Devon Works is a luxury brand and only creates around 500 handmade collector pieces each year which brings even more intrigue to the timepiece, meaning not many consumers around the globe own the watch. Scott Devon, owner at Devon Works, says: “Since they are handmade, and miniaturisation is actually more difficult to assemble and engineer than mass produced large scale products, you eventually have to find a market that understands why it costs so much to produce what we make, and appreciate the years of development that it takes to make a new watch and a unique one-of-a-kind movement.”

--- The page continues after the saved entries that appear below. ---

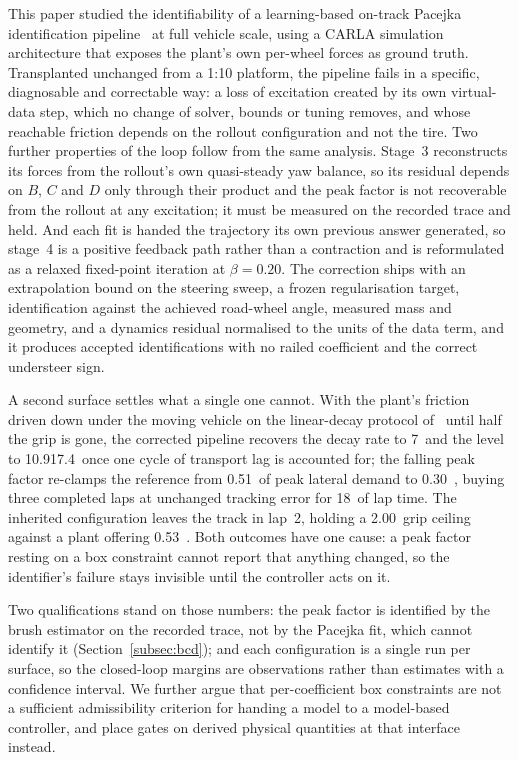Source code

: \documentclass[lineno,12pt]{sn-jnl}
\makeatletter
\newif\ifsiu@prev
\DeclareRobustCommand{\siu@sep}{\ifsiu@prev\,\fi}
\DeclareRobustCommand{\siu@unit}[1]{\siu@sep\text{#1}\siu@prevtrue}
\DeclareRobustCommand{\siu@pre}[1]{\siu@sep\text{#1}\siu@prevfalse}
\DeclareRobustCommand{\siu@div}[1]{\text{#1}\siu@prevfalse}
\DeclareRobustCommand{\meter}{m}
\DeclareRobustCommand{\second}{s}
\DeclareRobustCommand{\gram}{g}
\DeclareRobustCommand{\newton}{N}
\DeclareRobustCommand{\radian}{rad}
\DeclareRobustCommand{\hertz}{Hz}
\DeclareRobustCommand{\percent}{\%}
\DeclareRobustCommand{\g}{\textit{g}}
\DeclareRobustCommand{\kilo}{k}
\DeclareRobustCommand{\milli}{m}
\DeclareRobustCommand{\per}{/}
\DeclareRobustCommand{\squared}{\ensuremath{^{2}}}
\providecommand{\degree}{\ensuremath{^{\circ}}}
\DeclareRobustCommand{\si}[1]{\begingroup
  \siu@prevfalse
  \renewcommand{\meter}{\siu@unit{m}}%
  \renewcommand{\second}{\siu@unit{s}}%
  \renewcommand{\gram}{\siu@unit{g}}%
  \renewcommand{\newton}{\siu@unit{N}}%
  \renewcommand{\radian}{\siu@unit{rad}}%
  \renewcommand{\hertz}{\siu@unit{Hz}}%
  \renewcommand{\percent}{\siu@unit{\%}}%
  \renewcommand{\degree}{\siu@unit{\ensuremath{^{\circ}}}}%
  \renewcommand{\g}{\siu@unit{\textit{g}}}%
  \renewcommand{\kilo}{\siu@pre{k}}%
  \renewcommand{\milli}{\siu@pre{m}}%
  \renewcommand{\per}{\siu@div{/}}%
  \renewcommand{\squared}{\ensuremath{^{2}}}%
  #1\endgroup}
\DeclareRobustCommand{\num}[1]{#1}
\DeclareRobustCommand{\SI}[2]{#1\,\si{#2}}
\DeclareRobustCommand{\SIrange}[3]{#1\text{--}#2\,\si{#3}}
\theoremstyle{thmstyleone}%
\theoremstyle{thmstyletwo}%
\theoremstyle{thmstylethree}%
\makeatother
\begin{document}
This paper studied the identifiability of a learning-based on-track Pacejka
identification pipeline~\cite{ontrack2025} at full vehicle scale, using a CARLA
simulation architecture that exposes the plant's own per-wheel forces as ground
truth. Transplanted unchanged from a 1:10 platform, the pipeline fails in a
specific, diagnosable and correctable way: a loss of excitation created by its
own virtual-data step, which no change of solver, bounds or tuning removes, and
whose reachable friction depends on the rollout configuration and not the tire.
Two further properties of the loop follow from the same analysis. Stage~3
reconstructs its forces from the rollout's own quasi-steady yaw balance, so its
residual depends on $B$, $C$ and $D$ only through their product and the peak
factor is not recoverable from the rollout at any excitation; it must be
measured on the recorded trace and held. And each fit is handed the trajectory
its own previous answer generated, so stage~4 is a positive feedback path
rather than a contraction and is reformulated as a relaxed fixed-point
iteration at $\beta=\num{0.20}$. The correction ships with an extrapolation
bound on the steering sweep, a frozen regularisation target, identification
against the achieved road-wheel angle, measured mass and geometry, and a
dynamics residual normalised to the units of the data term, and it produces
accepted identifications with no railed coefficient and the correct understeer
sign.

A second surface settles what a single one cannot. With the plant's friction
driven down under the moving vehicle on the linear-decay protocol
of~\cite{llampc2025} until half the grip is gone, the corrected pipeline
recovers the decay rate to \SI{7}{\percent} and the level to
\SIrange{10.9}{17.4}{\percent} once one cycle of transport lag is accounted
for; the falling peak factor re-clamps the reference from \SI{0.51}{\g} of peak
lateral demand to \SI{0.30}{\g}, buying three completed laps at unchanged
tracking error for \SI{18}{\percent} of lap time. The inherited configuration
leaves the track in lap~2, holding a \SI{2.00}{\g} grip ceiling against a plant
offering \SI{0.53}{\g}. Both outcomes have one cause: a peak factor resting on
a box constraint cannot report that anything changed, so the identifier's
failure stays invisible until the controller acts on it.

Two qualifications stand on those numbers: the peak factor is identified by the
brush estimator on the recorded trace, not by the Pacejka fit, which cannot
identify it (Section~\ref{subsec:bcd}); and each configuration is a single run
per surface, so the closed-loop margins are observations rather than estimates
with a confidence interval. We further argue that per-coefficient box
constraints are not a sufficient admissibility criterion for handing a model to
a model-based controller, and place gates on derived physical quantities at
that interface instead.
\end{document}
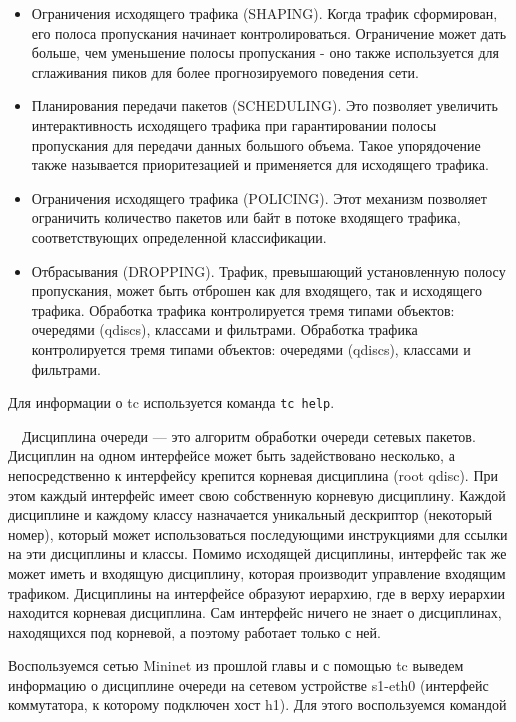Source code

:\documentclass[
  13pt,
  fontsize=13pt,
  russian,
  a4paper,
,captions=tableheading
]{scrreprt}
\providecommand{\tightlist}{%
  \setlength{\itemsep}{0pt}\setlength{\parskip}{0pt}}
\begin{document}
\begin{itemize}
\tightlist
\item
  Ограничения исходящего трафика (SHAPING). Когда трафик сформирован,
  его полоса пропускания начинает контролироваться. Ограничение может
  дать больше, чем уменьшение полосы пропускания - оно также
  используется для сглаживания пиков для более прогнозируемого поведения
  сети.
\item
  Планирования передачи пакетов (SCHEDULING). Это позволяет увеличить
  интерактивность исходящего трафика при гарантировании полосы
  пропускания для передачи данных большого объема. Такое упорядочение
  также называется приоритезацией и применяется для исходящего трафика.
\item
  Ограничения исходящего трафика (POLICING). Этот механизм позволяет
  ограничить количество пакетов или байт в потоке входящего трафика,
  соответствующих определенной классификации.
\item
  Отбрасывания (DROPPING). Трафик, превышающий установленную полосу
  пропускания, может быть отброшен как для входящего, так и исходящего
  трафика. Обработка трафика контролируется тремя типами объектов:
  очередями (qdiscs), классами и фильтрами. Обработка трафика
  контролируется тремя типами объектов: очередями (qdiscs), классами и
  фильтрами.
\end{itemize}

Для информации о tc используется команда \texttt{tc help}.

\(\quad\)Дисциплина очереди --- это алгоритм обработки очереди сетевых
пакетов. Дисциплин на одном интерфейсе может быть задействовано
несколько, а непосредственно к интерфейсу крепится корневая дисциплина
(root qdisc). При этом каждый интерфейс имеет свою собственную корневую
дисциплину. Каждой дисциплине и каждому классу назначается уникальный
дескриптор (некоторый номер), который может использоваться последующими
инструкциями для ссылки на эти дисциплины и классы. Помимо исходящей
дисциплины, интерфейс так же может иметь и входящую дисциплину, которая
производит управление входящим трафиком. Дисциплины на интерфейсе
образуют иерархию, где в верху иерархии находится корневая дисциплина.
Сам интерфейс ничего не знает о дисциплинах, находящихся под корневой, а
поэтому работает только с ней.

Воспользуемся сетью Mininet из прошлой главы и с помощью tc выведем
информацию о дисциплине очереди на сетевом устройстве s1-eth0 (интерфейс
коммутатора, к которому подключен хост h1). Для этого воспользуемся
командой
\end{document}
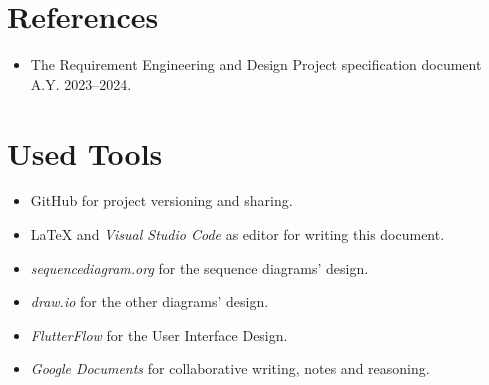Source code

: \section{References}
\label{sec:references}%

\begin{itemize}
    \item The Requirement Engineering and Design Project specification document A.Y. 2023–2024. 
\end{itemize}

\section{Used Tools}
\label{sec:used_tools}%
\begin{itemize}
    \item GitHub for project versioning and sharing.
    \item \LaTeX{} and \textit{Visual Studio Code} as editor for writing this document.
    \item \textit{sequencediagram.org} for the sequence diagrams' design.
    \item \textit{draw.io} for the other diagrams' design.
    \item \textit{FlutterFlow} for the User Interface Design.
    \item \textit{Google Documents} for collaborative writing, notes and reasoning.
\end{itemize}
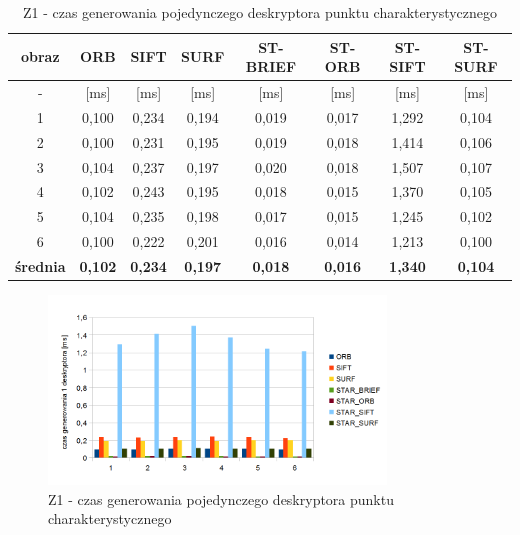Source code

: \begin{table}[htbp]
  \centering
  \caption{Z1 - czas generowania pojedynczego deskryptora punktu charakterystycznego}
    \begin{tabular}{|c|c|c|c|c|c|c|c|}\hline

    obraz & \textbf{ORB} & \textbf{SIFT} & \textbf{SURF} & \textbf{ST-BRIEF} & \textbf{ST-ORB} & \textbf{ST-SIFT} & \textbf{ST-SURF} \\\hline

    - & [ms] & [ms] & [ms] & [ms] & [ms] & [ms] & [ms] \\\hline
    1 & 0,100 & 0,234 & 0,194 & 0,019 & 0,017 & 1,292 & 0,104 \\
    2 & 0,100 & 0,231 & 0,195 & 0,019 & 0,018 & 1,414 & 0,106 \\
    3 & 0,104 & 0,237 & 0,197 & 0,020 & 0,018 & 1,507 & 0,107 \\
    4 & 0,102 & 0,243 & 0,195 & 0,018 & 0,015 & 1,370 & 0,105 \\
    5 & 0,104 & 0,235 & 0,198 & 0,017 & 0,015 & 1,245 & 0,102 \\
    6 & 0,100 & 0,222 & 0,201 & 0,016 & 0,014 & 1,213 & 0,100 \\\hline
    \textbf{średnia} & \textbf{0,102} & \textbf{0,234} & \textbf{0,197} & \textbf{0,018} & \textbf{0,016} & \textbf{1,340} & \textbf{0,104} \\\hline
    
   
   

    \end{tabular}%
  \label{tab:z1_f3}%
\end{table}%


\begin{figure}
\centering
\includegraphics[width=0.8\textwidth]{pict/slowik/z1/f3.png}
\caption{Z1 - czas generowania pojedynczego deskryptora punktu charakterystycznego}
\label{fig:z1_f3}
\end{figure}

The Storm Hydroxis is a special edition men’s timepiece, created to celebrate Storm’s 25th anniversary. The timepiece is a dual-time watch, featuring a raised time face along with a futuristic hour and second hand gauge. The red indicator on the right of the dial rises for the hour, while the indicator along the bottom of the watch moves along to show the number of seconds that have passed.
Steve Sun, co-founder and head designer at Storm, says: “The Hydroxis was released as our 25th Anniversary watch because we thought it offered something a little different from watches we’ve launched in the past 25 years. It definitely has futuristic appeal and it’s proved to be a great success so far.”
The watch, is just one of the few futuristic timepieces in the brand’s collection including the Storm V2 Navigator, the Storm Tri-Mez and the Storm Digimec, which uses an LED display to present the time and date when a button is pressed.
Another futuristic style watch in the luxury market is the HYT H3. This model uses uses hydro-mechanical movement, switching from the brand’s usual circular movement to a linear liquid indicator.
Positioned on the upper face of the watch is a glass tube or ‘capillary’ which, operating in a vacuum, contains two fluids, one which is a water-based coloured fluid and one a viscous-based fluid. On each side of the capillary are two ‘bellows’ with the left pushing the water-based fluid, driving the time display, while the right bellow pushes the viscous-based fluid in opposition. Once the fluid reaches the end of the tube after six hours, the fluid goes into retrograde and goes back to the start to begin the process again. Once this has happened the four face dial below the tube rotates to show the next six hours of the day, allowing the 24 hours of the day to be
The timepiece, which is limited to just 25 pieces worldwide, is not only futuristic in style, but it is breaking new ground in our understanding of how watches measure time.